4. The Writ Petition assails this order on several distinct grounds. In regard to the decision in Shrikant Shambu Volvoikar's case, and to which I will presently turn, it is submitted, in my view with some justification, that the decision was not appreciated correctly. One of the points for distinction is that the decision there was in respect of a right of possession and ownership of certain open agricultural fields that were never subject matter of the rent control legislation or covered by the jurisdictional exclusionary provisions of the Presidency Small Causes Court Act, 1882.

5. To appreciate the controversy, one must first accept, and I do not think this admits of the slightest debate, that under our Rent Control legislation, a landlord can recover possession of tenanted premises only in certain specified modes and no other. There must be a decree for possession or there must be a surrender of the tenancy. It is never open to a landlord to simply walk in and resume possession of tenanted premises.

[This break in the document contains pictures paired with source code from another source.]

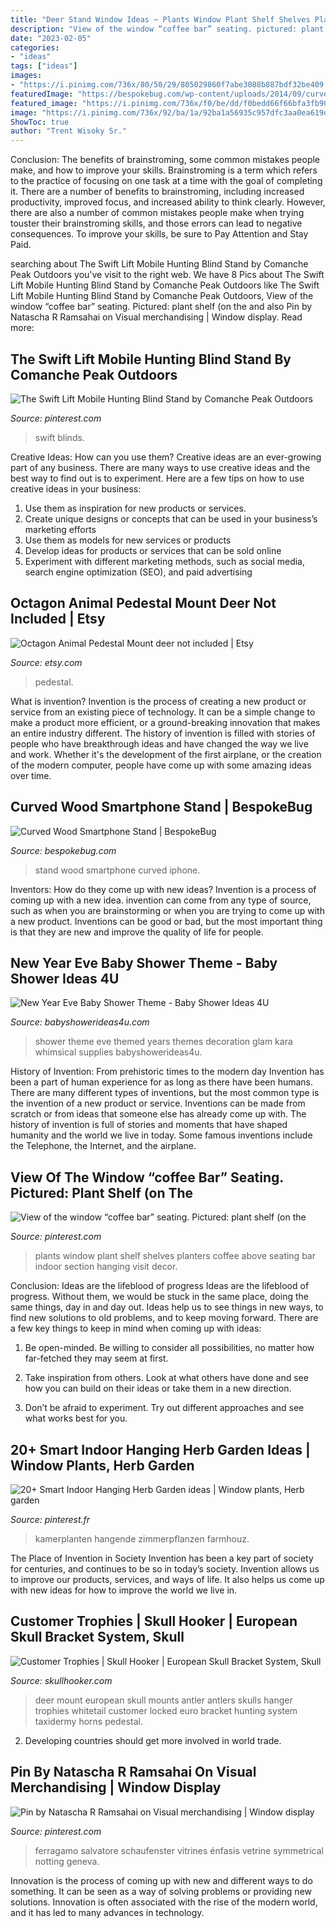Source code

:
 ```yaml
---
title: "Deer Stand Window Ideas ~ Plants Window Plant Shelf Shelves Planters Coffee Above Seating Bar Indoor Section Hanging Visit Decor"
description: "View of the window “coffee bar” seating. pictured: plant shelf (on the"
date: "2023-02-05"
categories:
- "ideas"
tags: ["ideas"]
images:
- "https://i.pinimg.com/736x/80/50/29/805029860f7abe3088b887bdf32be409.jpg"
featuredImage: "https://bespokebug.com/wp-content/uploads/2014/09/curved-wood-iphone-stand.jpg"
featured_image: "https://i.pinimg.com/736x/f0/be/dd/f0bedd66f66bfa3fb905c72a5524d03c.jpg"
image: "https://i.pinimg.com/736x/92/ba/1a/92ba1a56935c957dfc3aa0ea619dd7fd.jpg"
ShowToc: true
author: "Trent Wisoky Sr."
---
```



Conclusion: The benefits of brainstroming, some common mistakes people make, and how to improve your skills.
Brainstroming is a term which refers to the practice of focusing on one task at a time with the goal of completing it. There are a number of benefits to brainstroming, including increased productivity, improved focus, and increased ability to think clearly. However, there are also a number of common mistakes people make when trying touster their brainstroming skills, and those errors can lead to negative consequences. To improve your skills, be sure to Pay Attention and Stay Paid.

	

		
searching about The Swift Lift Mobile Hunting Blind Stand by Comanche Peak Outdoors you've visit to the right web. We have 8 Pics about The Swift Lift Mobile Hunting Blind Stand by Comanche Peak Outdoors like The Swift Lift Mobile Hunting Blind Stand by Comanche Peak Outdoors, View of the window “coffee bar” seating. Pictured: plant shelf (on the and also Pin by Natascha R Ramsahai on Visual merchandising | Window display. Read more:
		
    
## The Swift Lift Mobile Hunting Blind Stand By Comanche Peak Outdoors

<img loading=lazy src="https://i.pinimg.com/736x/f0/be/dd/f0bedd66f66bfa3fb905c72a5524d03c.jpg" onerror="this.onerror=null;this.src='https://tse4.mm.bing.net/th?id=OIP.OgX0FQwx_ufSDR1jbhkHxAHaJ3&amp;pid=15.1';" alt="The Swift Lift Mobile Hunting Blind Stand by Comanche Peak Outdoors">

_Source: pinterest.com_

>swift blinds. 

	

Creative Ideas: How can you use them?
Creative ideas are an ever-growing part of any business. There are many ways to use creative ideas and the best way to find out is to experiment. Here are a few tips on how to use creative ideas in your business:
1. Use them as inspiration for new products or services.
2. Create unique designs or concepts that can be used in your business’s marketing efforts  
3. Use them as models for new services or products 
4. Develop ideas for products or services that can be sold online 
5. Experiment with different marketing methods, such as social media, search engine optimization (SEO), and paid advertising 

    
## Octagon Animal Pedestal Mount Deer Not Included | Etsy

<img loading=lazy src="https://i.etsystatic.com/22561369/r/il/f0c8e1/2377202669/il_794xN.2377202669_h3j3.jpg" onerror="this.onerror=null;this.src='https://tse3.mm.bing.net/th?id=OIP.X9rQaVX6u8py7it1yOvIVwHaJ4&amp;pid=15.1';" alt="Octagon Animal Pedestal Mount deer not included | Etsy">

_Source: etsy.com_

>pedestal. 

	

What is invention?
Invention is the process of creating a new product or service from an existing piece of technology. It can be a simple change to make a product more efficient, or a ground-breaking innovation that makes an entire industry different. 
The history of invention is filled with stories of people who have breakthrough ideas and have changed the way we live and work. Whether it's the development of the first airplane, or the creation of the modern computer, people have come up with some amazing ideas over time.

    
## Curved Wood Smartphone Stand | BespokeBug

<img loading=lazy src="https://bespokebug.com/wp-content/uploads/2014/09/curved-wood-iphone-stand.jpg" onerror="this.onerror=null;this.src='https://tse4.mm.bing.net/th?id=OIP.TY_9bRYklCTzyuWHW7U29QHaLH&amp;pid=15.1';" alt="Curved Wood Smartphone Stand | BespokeBug">

_Source: bespokebug.com_

>stand wood smartphone curved iphone. 

	

Inventors: How do they come up with new ideas?
Invention is a process of coming up with a new idea. invention can come from any type of source, such as when you are brainstorming or when you are trying to come up with a new product. Inventions can be good or bad, but the most important thing is that they are new and improve the quality of life for people.

    
## New Year Eve Baby Shower Theme - Baby Shower Ideas 4U

<img loading=lazy src="https://babyshowerideas4u.com/wp-content/uploads/2014/02/049_600x450.jpg" onerror="this.onerror=null;this.src='https://tse3.mm.bing.net/th?id=OIP.8ryaufTx0PVUgYLl9g9BrQHaFj&amp;pid=15.1';" alt="New Year Eve Baby Shower Theme - Baby Shower Ideas 4U">

_Source: babyshowerideas4u.com_

>shower theme eve themed years themes decoration glam kara whimsical supplies babyshowerideas4u. 

	

History of Invention: From prehistoric times to the modern day
Invention has been a part of human experience for as long as there have been humans. There are many different types of inventions, but the most common type is the invention of a new product or service. Inventions can be made from scratch or from ideas that someone else has already come up with. The history of invention is full of stories and moments that have shaped humanity and the world we live in today. Some famous inventions include the Telephone, the Internet, and the airplane.

    
## View Of The Window “coffee Bar” Seating. Pictured: Plant Shelf (on The

<img loading=lazy src="https://i.pinimg.com/736x/c1/d9/10/c1d910793ab05723dea33f78706e2312.jpg" onerror="this.onerror=null;this.src='https://tse1.mm.bing.net/th?id=OIP.b8uNPxW1dFgK76CkEk8mNwHaLD&amp;pid=15.1';" alt="View of the window “coffee bar” seating. Pictured: plant shelf (on the">

_Source: pinterest.com_

>plants window plant shelf shelves planters coffee above seating bar indoor section hanging visit decor. 

	

Conclusion: Ideas are the lifeblood of progress
Ideas are the lifeblood of progress. Without them, we would be stuck in the same place, doing the same things, day in and day out. Ideas help us to see things in new ways, to find new solutions to old problems, and to keep moving forward.
There are a few key things to keep in mind when coming up with ideas:

1. Be open-minded. Be willing to consider all possibilities, no matter how far-fetched they may seem at first.

2. Take inspiration from others. Look at what others have done and see how you can build on their ideas or take them in a new direction.

3. Don’t be afraid to experiment. Try out different approaches and see what works best for you.

    
## 20+ Smart Indoor Hanging Herb Garden Ideas | Window Plants, Herb Garden

<img loading=lazy src="https://i.pinimg.com/736x/80/50/29/805029860f7abe3088b887bdf32be409.jpg" onerror="this.onerror=null;this.src='https://tse3.mm.bing.net/th?id=OIP.W0lo5ikOUSz9pmvp6olcoAHaKk&amp;pid=15.1';" alt="20+ Smart Indoor Hanging Herb Garden ideas | Window plants, Herb garden">

_Source: pinterest.fr_

>kamerplanten hangende zimmerpflanzen farmhouz. 

	

The Place of Invention in Society
Invention has been a key part of society for centuries, and continues to be so in today’s society. Invention allows us to improve our products, services, and ways of life. It also helps us come up with new ideas for how to improve the world we live in.

    
## Customer Trophies | Skull Hooker | European Skull Bracket System, Skull

<img loading=lazy src="http://www.skullhooker.com/wp-content/gallery/customer-trophies/locked-up.jpeg" onerror="this.onerror=null;this.src='https://tse3.mm.bing.net/th?id=OIP.frtkZv4eEVrUgg4NmUKvyQAAAA&amp;pid=15.1';" alt="Customer Trophies | Skull Hooker | European Skull Bracket System, Skull">

_Source: skullhooker.com_

>deer mount european skull mounts antler antlers skulls hanger trophies whitetail customer locked euro bracket hunting system taxidermy horns pedestal. 

	

2. Developing countries should get more involved in world trade.

    
## Pin By Natascha R Ramsahai On Visual Merchandising | Window Display

<img loading=lazy src="https://i.pinimg.com/736x/92/ba/1a/92ba1a56935c957dfc3aa0ea619dd7fd.jpg" onerror="this.onerror=null;this.src='https://tse1.mm.bing.net/th?id=OIP.q_wDsRIiQWAmBJMoNK7JhAAAAA&amp;pid=15.1';" alt="Pin by Natascha R Ramsahai on Visual merchandising | Window display">

_Source: pinterest.com_

>ferragamo salvatore schaufenster vitrines énfasis vetrine symmetrical notting geneva. 

	

Innovation is the process of coming up with new and different ways to do something. It can be seen as a way of solving problems or providing new solutions. Innovation is often associated with the rise of the modern world, and it has led to many advances in technology.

6. While assessing this, one must also understand the historical background to the legislation. The original Bombay Rents, Hotel and House Rents Control Act of 1947 was a time-limited provision during World War II. It was meant at first to ensure that during the time of World War II and the hardships that then existed, there was no artificial shortage created of affordable accommodation. Building materials were of course expensive. Construction had slowed. The obvious purpose was to ensure the people were not put out on to the streets by property owners taking advantage of these shortages. The 1947 Act introduced tenant protection, including rent control, protection against eviction except for statutorily defined cause, and, importantly, introduced the concept of heritability. The protection to tenants continued for several decades thereafter and more or less became an entrenched right. There were periodic amendments, including important ones to the issue of heritability. The Act itself was challenged. Ultimately, the present Rent Control legislation was brought in 1999. What rent control legislation has done since the inception is to specify and set out the grounds on which a landlord may recover possession or, to put it differently, to set out the grounds on which, and the circumstances in which, a tenant protected by the rent control legislation runs the risk of losing possession. Obviously what the rent control legislation contemplates is that there has to be a lis brought before a Court of competent jurisdiction. In Mumbai, that is the Court of Small Causes. That lis between the landlord and tenant must relate to the tenancy premises, questions of rent and questions of recovery of possession of the tenanted premises. Rent control legislation also provides that tenancies are heritable (this is in the context of residential tenancies). There is a structured transmission and devolution of residential tenancy interest stipulated in the Rent Act. This proceeds not according to the law of succession but according to the Rent Control law. A residential tenancy can never be the subject of a testamentary bequest. The tenant's heirs at law (as specified in the succession law that applies to their heirship) will, when succession opens, succeed to the tenancy although exclusive priority is given to a member of the tenant's family residing with the tenant at the time of his or her demise.1

7. This graphically illustrates the present landlords' problem. If that tenancy goes down to the next generation, a landlord, especially one who is not a landlord-in-residence, one i.e. living in the same building, or a landlord which is a body such as a trust, may never actually know of the deceased tenant's heirs. This becomes necessary for the landlord in order to recognise the heirs to begin with, or for inheritance, and also to enable the landlord to recover possession on the limited grounds available to a landlord under the Rent Control legislation.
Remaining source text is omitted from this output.